To begin, gather river cane and bundle it and allow it to dry for up to 1 month. Choose a length between 4-7 feet. Once dried, the cane must be straightened using heat or fire just like primitive peoples have for thousands of years.
River cane tapers in diameter from the bottom up. The mouthpiece end will be at the bottom and should be trimmed a bit and smoothed over. It is best to locate the mouthpiece directly on or near a joint for added strength.
The muzzle end should be trimmed and smoothed and should have a diameter close to your thumb. A smooth mouthpiece and muzzle allow for a tight seal and a speedy release of the dart.
Next, the cane is split from end to end beginning at the smaller muzzle end. This splitting results in two halves, exposing the inner joint walls in cross-section.
The interior wall halves are then cut away and the remaining material is ground smooth. No grinding or smoothing is required between the joint sections.
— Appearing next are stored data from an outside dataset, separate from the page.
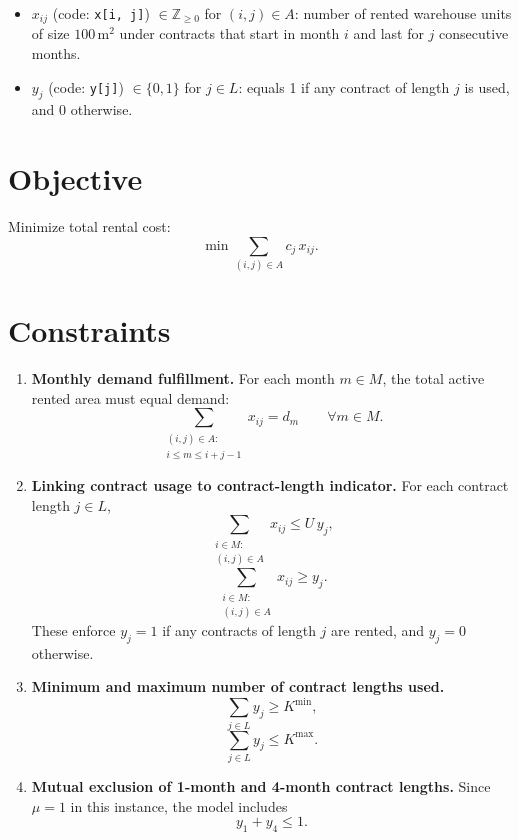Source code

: \begin{itemize}
    \item $x_{ij}$ (code: \texttt{x[i, j]}) $\in \mathbb{Z}_{\ge 0}$ for $(i,j)\in A$: number of rented warehouse units of size $100\,\text{m}^2$ under contracts that start in month $i$ and last for $j$ consecutive months.
    \item $y_j$ (code: \texttt{y[j]}) $\in \{0,1\}$ for $j\in L$: equals 1 if any contract of length $j$ is used, and 0 otherwise.
\end{itemize}

\section*{Objective}

Minimize total rental cost:
\[
\min \sum_{(i,j)\in A} c_j\,x_{ij}.
\]

\section*{Constraints}

\begin{enumerate}
    \item \textbf{Monthly demand fulfillment.} For each month $m\in M$, the total active rented area must equal demand:
    \[
    \sum_{\substack{(i,j)\in A:\\ i \le m \le i+j-1}} x_{ij} = d_m
    \qquad \forall m\in M.
    \]

    \item \textbf{Linking contract usage to contract-length indicator.} For each contract length $j\in L$,
    \[
    \sum_{\substack{i\in M:\\ (i,j)\in A}} x_{ij} \le U\,y_j,
    \]
    \[
    \sum_{\substack{i\in M:\\ (i,j)\in A}} x_{ij} \ge y_j.
    \]
    These enforce $y_j=1$ if any contracts of length $j$ are rented, and $y_j=0$ otherwise.

    \item \textbf{Minimum and maximum number of contract lengths used.}
    \[
    \sum_{j\in L} y_j \ge K^{\min},
    \]
    \[
    \sum_{j\in L} y_j \le K^{\max}.
    \]

    \item \textbf{Mutual exclusion of 1-month and 4-month contract lengths.}
    Since $\mu=1$ in this instance, the model includes
    \[
    y_1 + y_4 \le 1.
    \]
\end{enumerate}

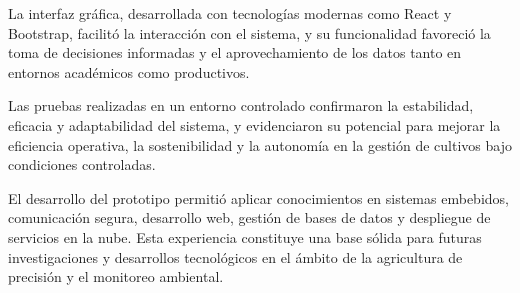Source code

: La interfaz gráfica, desarrollada con tecnologías modernas como React y
Bootstrap, facilitó la interacción con el sistema, y su funcionalidad favoreció
la toma de decisiones informadas y el aprovechamiento de los datos tanto en
entornos académicos como productivos.

Las pruebas realizadas en un entorno controlado confirmaron la estabilidad,
eficacia y adaptabilidad del sistema, y evidenciaron su potencial para mejorar
la eficiencia operativa, la sostenibilidad y la autonomía en la gestión de
cultivos bajo condiciones controladas.

El desarrollo del prototipo permitió aplicar conocimientos en sistemas
embebidos, comunicación segura, desarrollo web, gestión de bases de datos y
despliegue de servicios en la nube. Esta experiencia constituye una base sólida
para futuras investigaciones y desarrollos tecnológicos en el ámbito de la
agricultura de precisión y el monitoreo ambiental.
All that remains is to rejoin the two halves. Hide glue, pitch or beeswax can be used. The important thing is to make sure there is an air tight seal between the two halves from mouthpiece to muzzle. Once the adhesive is in place and the seams properly joined, the blowgun is bound at points along its length using buckskin, rawhide or lengths of plant fiber cordage.
A final interior treatment is the passage of hardwood shaft with a buckskin swab attached through the blowgun several times to make sure you removed any adhesive that may have seeped to the inside.
If you live in an area that has no river cane, chances are you have some variety of giant reed grass which should work for you.